= To do =
Retype word for word the lines of the data below, from the first to the one bearing "Aplikace Agros 2D", with that one included.

= Records to process =

>>>>>

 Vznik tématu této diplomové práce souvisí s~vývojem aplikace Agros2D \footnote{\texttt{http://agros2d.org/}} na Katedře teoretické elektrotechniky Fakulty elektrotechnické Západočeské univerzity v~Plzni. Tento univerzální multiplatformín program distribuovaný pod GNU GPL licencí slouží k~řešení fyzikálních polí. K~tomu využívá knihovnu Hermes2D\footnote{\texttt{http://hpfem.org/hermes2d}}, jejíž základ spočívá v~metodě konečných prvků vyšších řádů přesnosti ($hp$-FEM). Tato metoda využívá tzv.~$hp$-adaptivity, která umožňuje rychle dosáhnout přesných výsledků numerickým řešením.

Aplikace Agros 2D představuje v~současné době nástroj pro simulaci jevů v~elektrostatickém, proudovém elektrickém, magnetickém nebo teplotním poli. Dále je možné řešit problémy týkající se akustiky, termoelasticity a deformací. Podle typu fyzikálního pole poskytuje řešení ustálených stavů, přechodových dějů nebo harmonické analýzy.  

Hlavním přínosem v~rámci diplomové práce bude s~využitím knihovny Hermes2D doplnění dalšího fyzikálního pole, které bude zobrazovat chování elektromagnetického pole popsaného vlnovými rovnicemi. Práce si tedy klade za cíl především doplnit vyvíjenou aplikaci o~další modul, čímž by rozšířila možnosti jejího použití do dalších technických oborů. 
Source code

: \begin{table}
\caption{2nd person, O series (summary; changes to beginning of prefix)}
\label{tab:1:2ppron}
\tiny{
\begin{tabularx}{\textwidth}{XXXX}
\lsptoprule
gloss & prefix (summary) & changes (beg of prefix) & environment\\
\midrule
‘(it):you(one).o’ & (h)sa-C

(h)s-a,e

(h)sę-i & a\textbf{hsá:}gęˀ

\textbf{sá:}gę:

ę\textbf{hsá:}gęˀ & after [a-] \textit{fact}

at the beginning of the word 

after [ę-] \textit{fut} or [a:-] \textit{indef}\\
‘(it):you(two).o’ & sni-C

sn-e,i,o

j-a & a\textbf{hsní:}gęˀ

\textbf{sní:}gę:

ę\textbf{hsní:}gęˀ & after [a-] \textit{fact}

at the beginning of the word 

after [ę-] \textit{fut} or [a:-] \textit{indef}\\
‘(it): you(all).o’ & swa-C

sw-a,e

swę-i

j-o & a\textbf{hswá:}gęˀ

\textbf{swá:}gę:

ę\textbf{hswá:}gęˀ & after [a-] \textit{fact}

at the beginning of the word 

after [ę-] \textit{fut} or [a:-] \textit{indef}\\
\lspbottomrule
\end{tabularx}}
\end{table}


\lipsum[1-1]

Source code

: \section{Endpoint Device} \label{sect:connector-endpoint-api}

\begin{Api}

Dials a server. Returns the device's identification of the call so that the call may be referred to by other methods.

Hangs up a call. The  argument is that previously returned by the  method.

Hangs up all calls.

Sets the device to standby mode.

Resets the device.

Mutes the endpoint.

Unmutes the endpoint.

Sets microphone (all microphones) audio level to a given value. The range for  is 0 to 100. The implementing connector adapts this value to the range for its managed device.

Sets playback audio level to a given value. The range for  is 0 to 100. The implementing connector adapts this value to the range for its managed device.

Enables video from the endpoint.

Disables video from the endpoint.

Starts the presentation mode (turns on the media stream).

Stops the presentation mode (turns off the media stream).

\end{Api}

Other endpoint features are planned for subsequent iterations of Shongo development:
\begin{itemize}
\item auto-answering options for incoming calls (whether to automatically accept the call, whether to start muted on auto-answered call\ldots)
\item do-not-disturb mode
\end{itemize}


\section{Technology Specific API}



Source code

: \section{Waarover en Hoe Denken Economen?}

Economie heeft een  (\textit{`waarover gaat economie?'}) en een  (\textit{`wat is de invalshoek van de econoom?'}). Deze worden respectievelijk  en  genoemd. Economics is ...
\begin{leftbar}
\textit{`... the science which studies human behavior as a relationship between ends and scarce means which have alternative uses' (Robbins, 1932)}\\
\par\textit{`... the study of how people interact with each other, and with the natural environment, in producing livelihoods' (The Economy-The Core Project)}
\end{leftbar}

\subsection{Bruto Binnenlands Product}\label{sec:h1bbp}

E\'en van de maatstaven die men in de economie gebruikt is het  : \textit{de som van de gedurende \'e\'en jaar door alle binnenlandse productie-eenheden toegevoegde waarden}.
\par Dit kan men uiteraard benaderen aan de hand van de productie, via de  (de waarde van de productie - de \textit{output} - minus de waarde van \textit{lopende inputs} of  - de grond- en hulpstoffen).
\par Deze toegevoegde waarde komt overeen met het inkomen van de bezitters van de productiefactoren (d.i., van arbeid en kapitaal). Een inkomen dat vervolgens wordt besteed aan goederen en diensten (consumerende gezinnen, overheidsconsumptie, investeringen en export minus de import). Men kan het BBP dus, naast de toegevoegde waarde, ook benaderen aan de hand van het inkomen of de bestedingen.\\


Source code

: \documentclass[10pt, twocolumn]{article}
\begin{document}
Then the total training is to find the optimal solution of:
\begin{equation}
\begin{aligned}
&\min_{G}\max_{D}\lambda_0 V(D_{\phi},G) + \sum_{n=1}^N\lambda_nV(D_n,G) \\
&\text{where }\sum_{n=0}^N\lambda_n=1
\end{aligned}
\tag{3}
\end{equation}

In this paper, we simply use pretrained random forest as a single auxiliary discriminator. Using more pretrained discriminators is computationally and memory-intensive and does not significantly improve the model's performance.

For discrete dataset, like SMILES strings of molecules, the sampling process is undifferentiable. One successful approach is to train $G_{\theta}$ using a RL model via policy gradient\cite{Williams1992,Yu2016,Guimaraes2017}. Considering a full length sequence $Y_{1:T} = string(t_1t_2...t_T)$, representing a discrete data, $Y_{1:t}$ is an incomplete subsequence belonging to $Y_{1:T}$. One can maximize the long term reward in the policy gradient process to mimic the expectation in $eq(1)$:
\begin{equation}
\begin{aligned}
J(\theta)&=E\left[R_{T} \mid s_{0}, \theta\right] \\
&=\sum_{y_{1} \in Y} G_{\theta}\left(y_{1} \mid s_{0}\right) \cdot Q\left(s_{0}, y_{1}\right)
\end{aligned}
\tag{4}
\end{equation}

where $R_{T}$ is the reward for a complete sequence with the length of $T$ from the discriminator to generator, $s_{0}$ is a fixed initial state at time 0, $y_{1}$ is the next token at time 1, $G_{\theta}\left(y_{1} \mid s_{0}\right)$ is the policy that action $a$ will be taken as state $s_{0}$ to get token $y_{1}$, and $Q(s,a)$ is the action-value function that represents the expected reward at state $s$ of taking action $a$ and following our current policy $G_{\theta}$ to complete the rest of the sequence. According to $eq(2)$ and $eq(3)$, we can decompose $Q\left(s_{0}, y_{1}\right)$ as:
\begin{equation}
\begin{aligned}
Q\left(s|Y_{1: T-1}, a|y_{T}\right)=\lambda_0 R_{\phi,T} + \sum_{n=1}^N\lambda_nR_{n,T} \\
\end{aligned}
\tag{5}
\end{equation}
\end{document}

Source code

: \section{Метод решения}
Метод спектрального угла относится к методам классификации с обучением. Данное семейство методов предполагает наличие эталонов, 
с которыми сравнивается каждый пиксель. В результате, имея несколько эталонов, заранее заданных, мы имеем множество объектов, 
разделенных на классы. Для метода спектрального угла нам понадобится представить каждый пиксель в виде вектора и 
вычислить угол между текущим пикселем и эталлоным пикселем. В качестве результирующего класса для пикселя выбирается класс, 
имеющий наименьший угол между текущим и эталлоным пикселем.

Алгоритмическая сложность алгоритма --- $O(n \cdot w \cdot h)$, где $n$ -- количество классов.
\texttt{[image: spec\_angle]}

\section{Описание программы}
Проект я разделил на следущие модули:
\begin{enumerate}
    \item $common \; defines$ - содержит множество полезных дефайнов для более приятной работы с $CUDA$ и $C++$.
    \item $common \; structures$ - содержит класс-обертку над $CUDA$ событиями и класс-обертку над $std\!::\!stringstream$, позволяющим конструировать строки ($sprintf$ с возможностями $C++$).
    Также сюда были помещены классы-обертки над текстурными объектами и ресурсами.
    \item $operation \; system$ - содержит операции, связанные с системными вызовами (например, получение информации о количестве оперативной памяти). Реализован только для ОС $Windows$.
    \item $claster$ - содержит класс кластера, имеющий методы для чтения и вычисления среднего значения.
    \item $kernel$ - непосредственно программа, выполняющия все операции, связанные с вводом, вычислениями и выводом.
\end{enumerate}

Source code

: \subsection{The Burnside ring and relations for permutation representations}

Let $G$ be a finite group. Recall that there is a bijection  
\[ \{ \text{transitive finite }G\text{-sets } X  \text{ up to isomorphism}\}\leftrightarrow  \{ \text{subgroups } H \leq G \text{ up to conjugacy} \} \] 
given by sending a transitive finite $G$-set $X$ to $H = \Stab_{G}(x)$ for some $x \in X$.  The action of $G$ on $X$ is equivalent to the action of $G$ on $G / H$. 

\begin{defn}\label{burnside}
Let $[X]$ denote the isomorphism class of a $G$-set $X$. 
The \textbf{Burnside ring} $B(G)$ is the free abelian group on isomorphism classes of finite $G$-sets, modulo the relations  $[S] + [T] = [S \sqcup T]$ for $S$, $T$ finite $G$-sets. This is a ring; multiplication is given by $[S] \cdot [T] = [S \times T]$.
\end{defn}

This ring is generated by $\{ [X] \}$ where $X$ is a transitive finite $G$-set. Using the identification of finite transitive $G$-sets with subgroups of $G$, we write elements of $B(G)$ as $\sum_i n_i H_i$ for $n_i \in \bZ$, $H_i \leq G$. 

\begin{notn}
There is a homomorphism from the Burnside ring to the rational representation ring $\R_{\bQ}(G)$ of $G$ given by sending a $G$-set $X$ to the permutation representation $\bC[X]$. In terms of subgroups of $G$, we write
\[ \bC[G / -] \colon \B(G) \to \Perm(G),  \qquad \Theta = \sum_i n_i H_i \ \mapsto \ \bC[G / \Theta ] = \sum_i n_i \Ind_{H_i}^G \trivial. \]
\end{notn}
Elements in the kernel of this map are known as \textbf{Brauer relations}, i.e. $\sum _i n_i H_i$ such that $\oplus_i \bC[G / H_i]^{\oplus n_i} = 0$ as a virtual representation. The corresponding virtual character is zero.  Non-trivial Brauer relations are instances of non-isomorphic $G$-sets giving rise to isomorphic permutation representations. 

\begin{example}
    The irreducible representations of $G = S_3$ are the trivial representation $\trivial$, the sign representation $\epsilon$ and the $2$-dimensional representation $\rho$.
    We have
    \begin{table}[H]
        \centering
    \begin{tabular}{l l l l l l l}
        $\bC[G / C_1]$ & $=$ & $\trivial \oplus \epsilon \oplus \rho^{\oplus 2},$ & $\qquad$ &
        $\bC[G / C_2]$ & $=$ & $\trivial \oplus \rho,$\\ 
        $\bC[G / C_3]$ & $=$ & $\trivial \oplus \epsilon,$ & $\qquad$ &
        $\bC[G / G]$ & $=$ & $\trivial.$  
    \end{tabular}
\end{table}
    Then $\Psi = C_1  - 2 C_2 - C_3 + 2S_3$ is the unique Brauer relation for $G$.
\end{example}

<<<<<

= Answer to this problem =
 Vznik tématu této diplomové práce souvisí s~vývojem aplikace Agros2D \footnote{\texttt{http://agros2d.org/}} na Katedře teoretické elektrotechniky Fakulty elektrotechnické Západočeské univerzity v~Plzni. Tento univerzální multiplatformín program distribuovaný pod GNU GPL licencí slouží k~řešení fyzikálních polí. K~tomu využívá knihovnu Hermes2D\footnote{\texttt{http://hpfem.org/hermes2d}}, jejíž základ spočívá v~metodě konečných prvků vyšších řádů přesnosti ($hp$-FEM). Tato metoda využívá tzv.~$hp$-adaptivity, která umožňuje rychle dosáhnout přesných výsledků numerickým řešením.

Aplikace Agros 2D představuje v~současné době nástroj pro simulaci jevů v~elektrostatickém, proudovém elektrickém, magnetickém nebo teplotním poli. Dále je možné řešit problémy týkající se akustiky, termoelasticity a deformací. Podle typu fyzikálního pole poskytuje řešení ustálených stavů, přechodových dějů nebo harmonické analýzy.  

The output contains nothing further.